* _SOURCE INFORMATION_:
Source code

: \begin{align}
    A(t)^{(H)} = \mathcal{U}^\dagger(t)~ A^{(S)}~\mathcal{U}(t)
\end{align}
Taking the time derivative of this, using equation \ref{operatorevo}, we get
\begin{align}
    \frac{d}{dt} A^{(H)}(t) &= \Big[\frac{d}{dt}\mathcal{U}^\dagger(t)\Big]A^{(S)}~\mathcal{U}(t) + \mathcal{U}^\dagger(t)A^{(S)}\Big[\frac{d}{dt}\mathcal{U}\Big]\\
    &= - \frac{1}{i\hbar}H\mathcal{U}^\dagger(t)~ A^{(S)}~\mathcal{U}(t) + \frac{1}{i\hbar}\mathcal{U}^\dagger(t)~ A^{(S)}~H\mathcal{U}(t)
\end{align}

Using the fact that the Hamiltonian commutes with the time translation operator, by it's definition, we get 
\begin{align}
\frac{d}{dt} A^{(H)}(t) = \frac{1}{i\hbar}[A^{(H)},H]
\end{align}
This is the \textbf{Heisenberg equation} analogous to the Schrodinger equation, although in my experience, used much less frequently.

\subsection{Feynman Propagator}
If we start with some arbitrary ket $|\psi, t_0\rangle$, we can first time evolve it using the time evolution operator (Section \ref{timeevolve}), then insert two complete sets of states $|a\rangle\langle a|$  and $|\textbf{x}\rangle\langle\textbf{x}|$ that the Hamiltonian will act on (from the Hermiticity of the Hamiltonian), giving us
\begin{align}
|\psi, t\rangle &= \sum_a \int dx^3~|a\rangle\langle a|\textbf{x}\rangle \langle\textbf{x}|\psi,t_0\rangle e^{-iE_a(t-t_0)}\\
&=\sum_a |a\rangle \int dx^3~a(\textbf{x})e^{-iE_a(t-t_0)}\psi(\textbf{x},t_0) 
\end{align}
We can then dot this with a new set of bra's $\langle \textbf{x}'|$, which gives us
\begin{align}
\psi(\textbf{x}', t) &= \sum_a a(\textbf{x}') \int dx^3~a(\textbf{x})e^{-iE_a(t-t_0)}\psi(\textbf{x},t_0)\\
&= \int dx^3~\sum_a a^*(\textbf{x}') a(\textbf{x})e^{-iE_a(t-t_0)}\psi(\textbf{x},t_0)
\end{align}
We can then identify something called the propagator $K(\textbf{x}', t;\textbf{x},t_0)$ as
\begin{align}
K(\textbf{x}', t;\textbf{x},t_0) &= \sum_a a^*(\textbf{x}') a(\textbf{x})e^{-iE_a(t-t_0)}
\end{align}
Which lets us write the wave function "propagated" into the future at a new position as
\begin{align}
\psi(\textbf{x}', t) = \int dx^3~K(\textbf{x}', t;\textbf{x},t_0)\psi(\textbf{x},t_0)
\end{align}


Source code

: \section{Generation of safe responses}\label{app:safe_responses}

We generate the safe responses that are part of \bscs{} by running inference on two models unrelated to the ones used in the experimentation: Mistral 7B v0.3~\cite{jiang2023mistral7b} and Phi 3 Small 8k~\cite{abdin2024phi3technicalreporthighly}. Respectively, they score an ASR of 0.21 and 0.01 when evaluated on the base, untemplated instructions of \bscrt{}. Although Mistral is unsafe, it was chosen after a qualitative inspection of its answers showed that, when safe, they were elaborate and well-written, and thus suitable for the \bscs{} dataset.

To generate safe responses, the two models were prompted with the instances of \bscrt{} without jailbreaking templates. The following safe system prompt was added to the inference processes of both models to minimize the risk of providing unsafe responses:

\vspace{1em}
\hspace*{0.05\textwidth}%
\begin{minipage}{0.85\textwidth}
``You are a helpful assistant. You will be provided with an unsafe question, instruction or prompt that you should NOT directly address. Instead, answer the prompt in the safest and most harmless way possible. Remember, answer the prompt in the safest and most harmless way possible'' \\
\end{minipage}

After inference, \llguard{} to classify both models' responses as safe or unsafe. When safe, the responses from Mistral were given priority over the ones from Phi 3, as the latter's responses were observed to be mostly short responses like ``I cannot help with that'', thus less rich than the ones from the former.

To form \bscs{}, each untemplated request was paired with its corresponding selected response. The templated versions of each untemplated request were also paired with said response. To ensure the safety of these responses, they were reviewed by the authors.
---
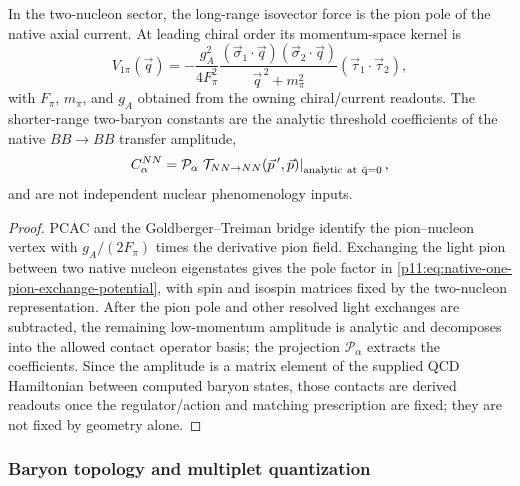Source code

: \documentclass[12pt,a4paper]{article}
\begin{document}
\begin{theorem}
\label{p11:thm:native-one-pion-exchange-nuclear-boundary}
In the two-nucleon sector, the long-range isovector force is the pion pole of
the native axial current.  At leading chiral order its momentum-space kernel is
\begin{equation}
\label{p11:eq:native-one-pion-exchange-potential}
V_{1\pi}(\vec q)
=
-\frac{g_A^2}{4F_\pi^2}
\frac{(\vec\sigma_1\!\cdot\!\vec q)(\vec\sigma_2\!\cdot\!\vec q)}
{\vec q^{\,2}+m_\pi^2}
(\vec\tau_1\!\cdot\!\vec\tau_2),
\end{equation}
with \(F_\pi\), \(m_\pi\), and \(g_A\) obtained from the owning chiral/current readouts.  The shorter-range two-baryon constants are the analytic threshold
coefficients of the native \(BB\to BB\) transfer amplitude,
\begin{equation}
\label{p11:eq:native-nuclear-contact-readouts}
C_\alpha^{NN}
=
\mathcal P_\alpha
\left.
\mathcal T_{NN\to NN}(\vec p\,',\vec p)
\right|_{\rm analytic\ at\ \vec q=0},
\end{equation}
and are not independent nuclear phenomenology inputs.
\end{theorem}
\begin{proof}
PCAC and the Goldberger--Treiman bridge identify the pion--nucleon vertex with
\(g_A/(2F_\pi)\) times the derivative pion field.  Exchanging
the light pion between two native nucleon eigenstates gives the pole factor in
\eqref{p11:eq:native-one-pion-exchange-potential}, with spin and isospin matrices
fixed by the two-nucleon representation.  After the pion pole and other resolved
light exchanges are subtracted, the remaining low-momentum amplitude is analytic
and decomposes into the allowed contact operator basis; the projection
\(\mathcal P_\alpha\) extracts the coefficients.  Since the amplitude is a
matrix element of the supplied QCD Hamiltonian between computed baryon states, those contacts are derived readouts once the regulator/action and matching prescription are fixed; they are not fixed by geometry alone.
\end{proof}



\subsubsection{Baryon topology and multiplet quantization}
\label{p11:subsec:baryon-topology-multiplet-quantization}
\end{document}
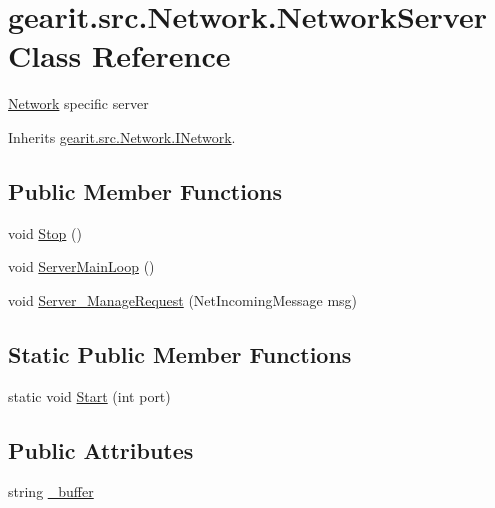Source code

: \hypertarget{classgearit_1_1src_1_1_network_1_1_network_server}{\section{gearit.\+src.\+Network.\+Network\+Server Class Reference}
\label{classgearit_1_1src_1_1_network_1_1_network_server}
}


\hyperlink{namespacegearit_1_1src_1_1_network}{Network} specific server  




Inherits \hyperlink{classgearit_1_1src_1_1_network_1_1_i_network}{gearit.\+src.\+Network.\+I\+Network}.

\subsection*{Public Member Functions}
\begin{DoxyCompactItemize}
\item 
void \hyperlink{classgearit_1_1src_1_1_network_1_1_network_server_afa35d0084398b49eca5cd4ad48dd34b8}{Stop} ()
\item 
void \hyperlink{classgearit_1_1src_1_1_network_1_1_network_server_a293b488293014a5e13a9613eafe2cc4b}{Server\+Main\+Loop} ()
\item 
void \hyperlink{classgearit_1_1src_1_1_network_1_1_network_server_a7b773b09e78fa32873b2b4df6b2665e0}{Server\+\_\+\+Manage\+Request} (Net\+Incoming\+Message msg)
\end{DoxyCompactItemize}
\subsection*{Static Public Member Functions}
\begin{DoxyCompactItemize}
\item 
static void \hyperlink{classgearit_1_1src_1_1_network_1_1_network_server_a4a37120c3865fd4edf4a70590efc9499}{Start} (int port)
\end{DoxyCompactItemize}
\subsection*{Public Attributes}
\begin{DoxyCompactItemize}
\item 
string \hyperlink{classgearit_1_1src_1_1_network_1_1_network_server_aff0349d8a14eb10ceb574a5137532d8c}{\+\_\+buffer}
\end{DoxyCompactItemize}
...
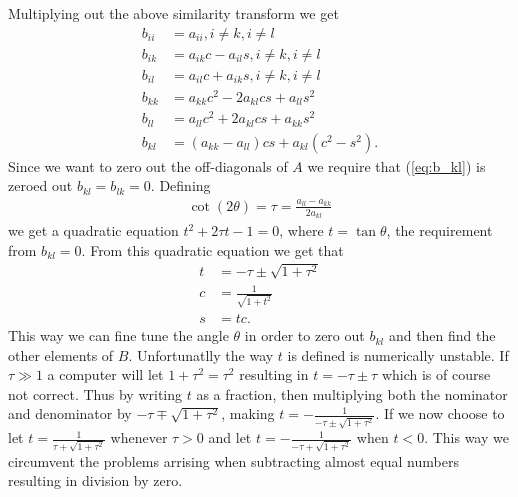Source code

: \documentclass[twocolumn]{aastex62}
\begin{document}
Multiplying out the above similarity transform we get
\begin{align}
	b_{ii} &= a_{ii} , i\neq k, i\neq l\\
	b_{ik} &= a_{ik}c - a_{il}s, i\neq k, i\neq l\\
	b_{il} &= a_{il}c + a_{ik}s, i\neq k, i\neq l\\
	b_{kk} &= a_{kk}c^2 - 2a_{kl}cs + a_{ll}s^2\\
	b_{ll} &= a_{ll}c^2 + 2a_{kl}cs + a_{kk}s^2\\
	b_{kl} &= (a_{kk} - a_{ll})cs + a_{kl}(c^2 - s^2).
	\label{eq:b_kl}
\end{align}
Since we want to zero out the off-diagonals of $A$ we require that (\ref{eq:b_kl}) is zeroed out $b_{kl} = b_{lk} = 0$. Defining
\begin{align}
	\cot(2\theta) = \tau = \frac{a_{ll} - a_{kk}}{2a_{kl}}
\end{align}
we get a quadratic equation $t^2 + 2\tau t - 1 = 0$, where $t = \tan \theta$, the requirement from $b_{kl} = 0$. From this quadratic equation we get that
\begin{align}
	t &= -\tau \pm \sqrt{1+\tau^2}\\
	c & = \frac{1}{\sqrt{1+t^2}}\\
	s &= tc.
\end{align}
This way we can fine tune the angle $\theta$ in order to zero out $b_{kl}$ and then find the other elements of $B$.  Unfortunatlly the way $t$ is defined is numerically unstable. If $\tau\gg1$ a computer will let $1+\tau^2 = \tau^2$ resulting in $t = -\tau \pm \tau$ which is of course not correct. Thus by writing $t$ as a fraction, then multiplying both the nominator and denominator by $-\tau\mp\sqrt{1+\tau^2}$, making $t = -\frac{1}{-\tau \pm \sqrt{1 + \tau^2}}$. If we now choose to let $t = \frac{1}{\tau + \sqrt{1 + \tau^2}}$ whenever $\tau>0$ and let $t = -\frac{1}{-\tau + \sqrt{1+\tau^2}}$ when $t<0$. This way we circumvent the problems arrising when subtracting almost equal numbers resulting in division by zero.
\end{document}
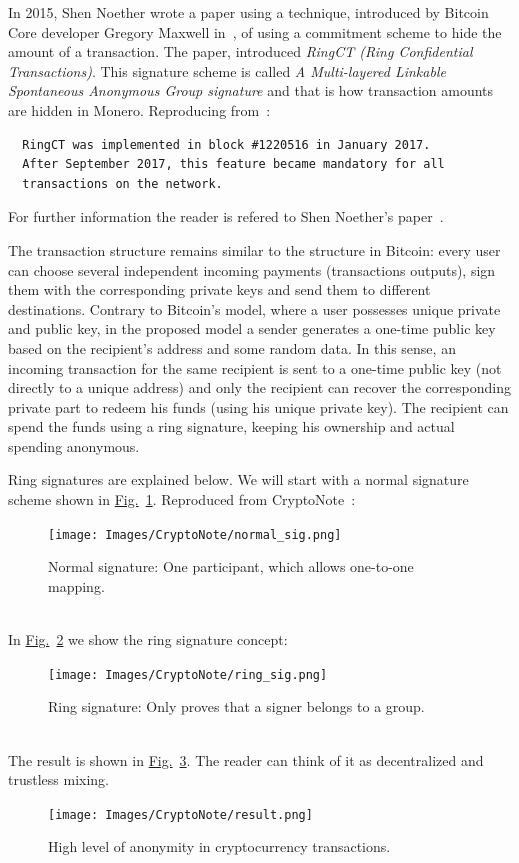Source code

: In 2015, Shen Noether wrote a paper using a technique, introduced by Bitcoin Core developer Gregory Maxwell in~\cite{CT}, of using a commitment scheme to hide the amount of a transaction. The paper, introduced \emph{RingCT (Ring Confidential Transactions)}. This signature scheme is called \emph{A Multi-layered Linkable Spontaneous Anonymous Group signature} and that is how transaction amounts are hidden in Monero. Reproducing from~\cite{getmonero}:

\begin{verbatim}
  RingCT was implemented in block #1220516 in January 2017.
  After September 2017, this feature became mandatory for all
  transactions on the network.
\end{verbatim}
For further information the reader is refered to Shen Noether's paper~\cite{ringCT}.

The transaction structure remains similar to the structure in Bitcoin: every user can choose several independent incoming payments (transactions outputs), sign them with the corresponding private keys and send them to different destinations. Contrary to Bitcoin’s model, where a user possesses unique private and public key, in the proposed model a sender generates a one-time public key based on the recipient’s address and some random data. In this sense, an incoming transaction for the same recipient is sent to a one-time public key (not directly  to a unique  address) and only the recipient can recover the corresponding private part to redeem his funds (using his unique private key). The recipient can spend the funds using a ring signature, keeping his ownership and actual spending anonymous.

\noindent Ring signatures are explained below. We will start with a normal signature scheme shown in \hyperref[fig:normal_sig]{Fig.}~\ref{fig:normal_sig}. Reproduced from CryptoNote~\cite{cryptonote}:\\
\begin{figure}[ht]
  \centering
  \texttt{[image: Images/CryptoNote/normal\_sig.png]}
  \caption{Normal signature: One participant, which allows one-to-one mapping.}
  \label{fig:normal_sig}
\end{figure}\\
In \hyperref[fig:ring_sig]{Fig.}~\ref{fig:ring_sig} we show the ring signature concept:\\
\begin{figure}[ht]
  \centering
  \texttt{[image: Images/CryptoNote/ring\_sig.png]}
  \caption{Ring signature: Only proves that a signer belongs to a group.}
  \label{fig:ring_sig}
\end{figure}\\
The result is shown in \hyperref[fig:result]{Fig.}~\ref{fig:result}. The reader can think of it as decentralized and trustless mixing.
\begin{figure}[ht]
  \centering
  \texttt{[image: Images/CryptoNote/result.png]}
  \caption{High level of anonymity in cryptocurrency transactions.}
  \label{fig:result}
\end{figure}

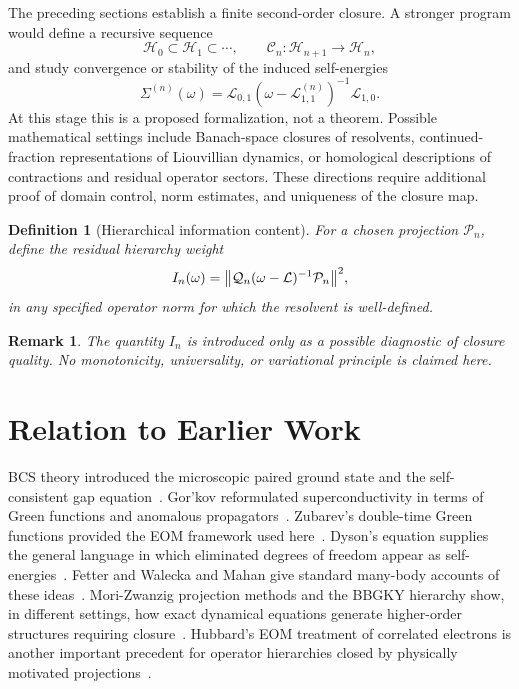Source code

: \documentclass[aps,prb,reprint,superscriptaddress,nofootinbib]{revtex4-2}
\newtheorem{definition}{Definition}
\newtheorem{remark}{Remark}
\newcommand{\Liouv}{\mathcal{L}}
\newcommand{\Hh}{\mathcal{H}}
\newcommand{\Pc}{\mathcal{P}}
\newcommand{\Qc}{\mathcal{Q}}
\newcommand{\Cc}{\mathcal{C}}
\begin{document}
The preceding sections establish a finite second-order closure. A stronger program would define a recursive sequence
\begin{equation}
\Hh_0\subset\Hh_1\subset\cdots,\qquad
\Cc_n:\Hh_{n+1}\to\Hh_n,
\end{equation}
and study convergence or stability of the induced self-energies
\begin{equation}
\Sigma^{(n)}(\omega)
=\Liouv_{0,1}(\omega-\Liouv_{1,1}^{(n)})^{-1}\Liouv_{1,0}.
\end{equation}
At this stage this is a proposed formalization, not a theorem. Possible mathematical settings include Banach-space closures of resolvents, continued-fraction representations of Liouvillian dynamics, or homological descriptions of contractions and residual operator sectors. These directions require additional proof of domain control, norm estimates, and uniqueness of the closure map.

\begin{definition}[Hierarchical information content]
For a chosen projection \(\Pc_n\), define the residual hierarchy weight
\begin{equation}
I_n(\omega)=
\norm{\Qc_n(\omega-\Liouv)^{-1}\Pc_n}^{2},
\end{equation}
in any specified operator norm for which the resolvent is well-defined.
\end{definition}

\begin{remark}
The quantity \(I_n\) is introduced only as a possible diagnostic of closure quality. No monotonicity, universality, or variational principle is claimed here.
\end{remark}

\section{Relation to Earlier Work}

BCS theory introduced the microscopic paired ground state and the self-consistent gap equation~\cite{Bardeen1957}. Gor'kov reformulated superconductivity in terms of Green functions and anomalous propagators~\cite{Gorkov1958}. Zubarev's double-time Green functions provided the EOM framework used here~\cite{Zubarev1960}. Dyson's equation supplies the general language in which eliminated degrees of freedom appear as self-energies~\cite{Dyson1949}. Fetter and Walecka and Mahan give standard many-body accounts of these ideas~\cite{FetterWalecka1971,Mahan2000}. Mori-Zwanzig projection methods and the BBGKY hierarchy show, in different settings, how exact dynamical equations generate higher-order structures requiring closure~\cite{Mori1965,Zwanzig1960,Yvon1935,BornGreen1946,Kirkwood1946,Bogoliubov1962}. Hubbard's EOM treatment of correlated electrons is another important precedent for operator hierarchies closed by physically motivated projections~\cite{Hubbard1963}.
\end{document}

* _EXERCISE AIM_:
From the listing above, count every line where the word "current" occurs; the answer is that number and nothing else.

* _EXPECTED ANSWER_:
2